Saturday, July 18, 2009

MOZART NEVER KNEW THE BEAUTY II


Eine kleine nachtmusik

Cosi fan tutti

The symphony bridge

Between the Uzi and the Mac 9

The crescendo of the bass AK

With the overlay of the

Semi automatic Glock

filling in the string tempo

the symphony is

a lovely thing

just a little Detroit

night music

to lull you to sleep.

1-31-07

r/7-18-09

© TWM

Sunday, July 12, 2009

It All Starts In Detroit



"What's your tool?" the motivational speaker in HBO's new show, Hung, asks a group of disenfranchised Detroiters searching for ways to make money. One older man says offers advice, maybe he could charge for it. Another woman who has lost her Poet in the Schools job says she wants to make bread with poems in it -- lyric loaves. Our protagonist, a washed out baseball player and teacher at the high school he attended, thinks about it and realizes the only thing he has that is exceptional is his big, umm, appendage. I have a friend who calls motivational tapes/seminars/etc. sunshine enemas. I have to laugh because his characterization is correct. He and my sister listen to The Secret audio cds for laughs. The voice and accompanying massage spa music is perfect grounding for such bon mots as "Avert your eyes when you see an obese person. Do not look at that you do not wish to become." Jeez, and I thought it was all those twinkies I was stuffing in my mouth. My mistake.

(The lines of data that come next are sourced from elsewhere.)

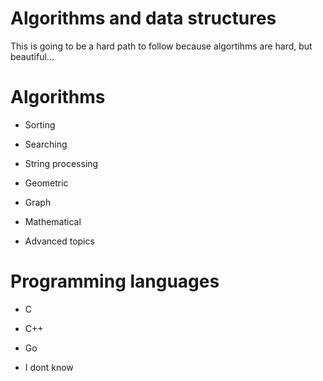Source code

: 
# Algorithms and data structures

This is going to be a hard path to follow because algortihms are hard, but beautiful...

# Algorithms

* Sorting

* Searching

* String processing

* Geometric

* Graph

* Mathematical

* Advanced topics

# Programming languages

* C

* C++

* Go

* I dont know
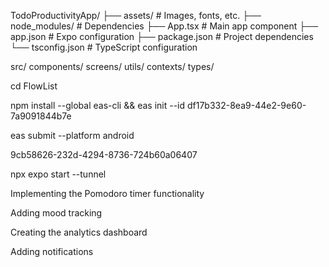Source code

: TodoProductivityApp/
├── assets/          # Images, fonts, etc.
├── node_modules/    # Dependencies
├── App.tsx          # Main app component
├── app.json         # Expo configuration
├── package.json     # Project dependencies
└── tsconfig.json    # TypeScript configuration


src/
  components/
  screens/
  utils/
  contexts/
  types/


  cd FlowList

  npm install --global 
  eas-cli && eas init --id df17b332-8ea9-44e2-9e60-7a9091844b7e

eas submit --platform android

9cb58626-232d-4294-8736-724b60a06407

npx expo start --tunnel


Implementing the Pomodoro timer functionality

Adding mood tracking

Creating the analytics dashboard

Adding notifications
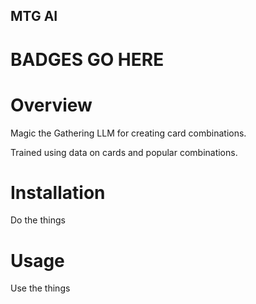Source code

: MTG AI
------

# BADGES GO HERE

Overview
========

Magic the Gathering LLM for creating card combinations.

Trained using data on cards and popular combinations.

Installation
============

Do the things

Usage
=====

Use the things
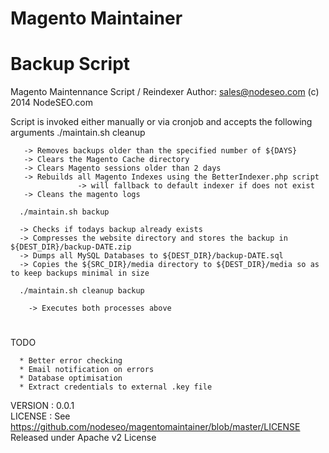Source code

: Magento Maintainer
=================

# Backup Script

Magento Maintennance Script / Reindexer
Author: sales@nodeseo.com
(c) 2014 NodeSEO.com

Script is invoked either manually or via cronjob and accepts the following arguments
       ./maintain.sh cleanup
        
       -> Removes backups older than the specified number of ${DAYS}
       -> Clears the Magento Cache directory
       -> Clears Magento sessions older than 2 days
       -> Rebuilds all Magento Indexes using the BetterIndexer.php script
                   -> will fallback to default indexer if does not exist
       -> Cleans the magento logs
      
      ./maintain.sh backup
      
      -> Checks if todays backup already exists
      -> Compresses the website directory and stores the backup in ${DEST_DIR}/backup-DATE.zip
      -> Dumps all MySQL Databases to ${DEST_DIR}/backup-DATE.sql
      -> Copies the ${SRC_DIR}/media directory to ${DEST_DIR}/media so as to keep backups minimal in size

      ./maintain.sh cleanup backup

        -> Executes both processes above
#
#        

TODO
        
      * Better error checking
      * Email notification on errors
      * Database optimisation
      * Extract credentials to external .key file
      
VERSION : 0.0.1       
LICENSE : See https://github.com/nodeseo/magentomaintainer/blob/master/LICENSE
         Released under Apache v2 License
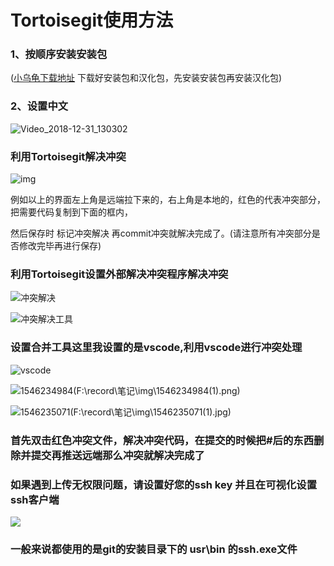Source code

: # Tortoisegit使用方法

### 1、按顺序安装安装包

([小乌龟下载地址](https://tortoisegit.org/download/) 下载好安装包和汉化包，先安装安装包再安装汉化包)

### 2、设置中文

![Video_2018-12-31_130302](https://github.com/PandoraSB0X/record/blob/master/%E7%AC%94%E8%AE%B0/img/Video_2018-12-31_130302.gif?raw=true)











### 利用Tortoisegit解决冲突

![img](https://github.com/PandoraSB0X/record/blob/master/%E7%AC%94%E8%AE%B0/img/1128526-20170509003839113-889285740.png?raw=true)





例如以上的界面左上角是远端拉下来的，右上角是本地的，红色的代表冲突部分，把需要代码复制到下面的框内，

然后保存时 标记冲突解决  再commit冲突就解决完成了。(请注意所有冲突部分是否修改完毕再进行保存)

### 利用Tortoisegit设置外部解决冲突程序解决冲突

![冲突解决](https://github.com/PandoraSB0X/record/blob/master/%E7%AC%94%E8%AE%B0/img/%E5%B7%AE%E5%BC%82%E6%9F%A5%E7%9C%8B%E5%99%A8%20.jpg?raw=true)



![冲突解决工具](https://github.com/PandoraSB0X/record/blob/master/%E7%AC%94%E8%AE%B0/img/%E5%86%B2%E7%AA%81%E8%A7%A3%E5%86%B3%E5%B7%A5%E5%85%B7.jpg?raw=true)



### 设置合并工具这里我设置的是vscode,利用vscode进行冲突处理

![vscode](https://github.com/PandoraSB0X/record/blob/master/%E7%AC%94%E8%AE%B0/img/1546234900(1).jpg?raw=true)

![1546234984(F:\record\笔记\img\1546234984(1).png)](https://github.com/PandoraSB0X/record/blob/master/%E7%AC%94%E8%AE%B0/img/1546234984(1).png?raw=true)



![1546235071(F:\record\笔记\img\1546235071(1).jpg)](https://github.com/PandoraSB0X/record/blob/master/%E7%AC%94%E8%AE%B0/img/1546235071(1).jpg?raw=true)



### 首先双击红色冲突文件，解决冲突代码，在提交的时候把#后的东西删除并提交再推送远端那么冲突就解决完成了



### 如果遇到上传无权限问题，请设置好您的ssh key 并且在可视化设置ssh客户端

![](https://github.com/PandoraSB0X/record/blob/master/%E7%AC%94%E8%AE%B0/img/1546237214(1)-1546237396182.jpg?raw=true)

### 一般来说都使用的是git的安装目录下的   usr\bin 的ssh.exe文件



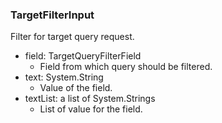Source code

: ### TargetFilterInput
Filter for target query request.

- field: TargetQueryFilterField
  - Field from which query should be filtered.
- text: System.String
  - Value of the field.
- textList: a list of System.Strings
  - List of value for the field.
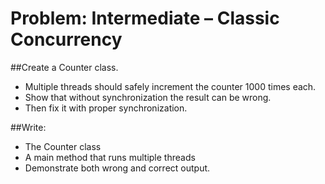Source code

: # Problem: Intermediate – Classic Concurrency

##Create a Counter class.
- Multiple threads should safely increment the counter 1000 times each.
- Show that without synchronization the result can be wrong.
- Then fix it with proper synchronization.

##Write:
- The Counter class
- A main method that runs multiple threads
- Demonstrate both wrong and correct output.
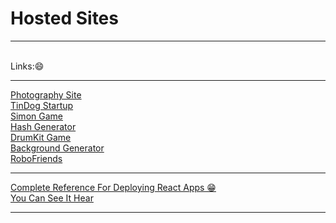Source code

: # Hosted Sites
<hr><br>
Links:😄 <br>
<hr>
<a href="https://somj57.github.io/Photography">Photography Site</a><br>
<a href="https://somj57.github.io/TinDog">TinDog Startup</a><br>
<a href="https://somj57.github.io/SimonGame">Simon Game</a><br>
<a href="https://somj57.github.io/HashGenerator">Hash Generator</a><br>
<a href="https://somj57.github.io/DrumKit">DrumKit Game</a><br>
<a href="https://somj57.github.io/BackgroundGenerator">Background Generator</a><br>
<a href="https://somj57.github.io/robofriends/">RoboFriends</a><br>

<!-- <a href="https://somj57.github.io/RoboFriend">RoboFriend</a> -->

<hr>
<a href="https://github.com/somj57/react-gh-pages">Complete Reference For Deploying React Apps 😁</a><br>
<a href="https://somj57.github.io/react-gh-pages/">You Can See It Hear</a>
<hr>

At any rate, Hung's pilot is funny. The poet finds lyric loaves not to be the money-making endeavor she'd hoped so she agrees to pimp out our protagonist whose first attempt at selling himself is an ad in the Detroit Examiner (a stand-in for the Metro Times)that offers women endless enjoyment with "Big Donnie." He could use a wordsmith and she could use the money. There's an ex-wife, twin children, and a new husband who makes a lot of money, a fire. It seems like the kind of show about lowered expectations and sadness that I enjoy. I've always liked the line we're all in the gutter/ looking at the stars (Oscar Wilde/Chrissie Hynde -- take your pick of source), but I often find myself in the gutter, looking closely at the gutter. There's a lot to be said at being where you are, not where you wish to be. After all, the stars are reflected everywhere, even in the most unlikely places.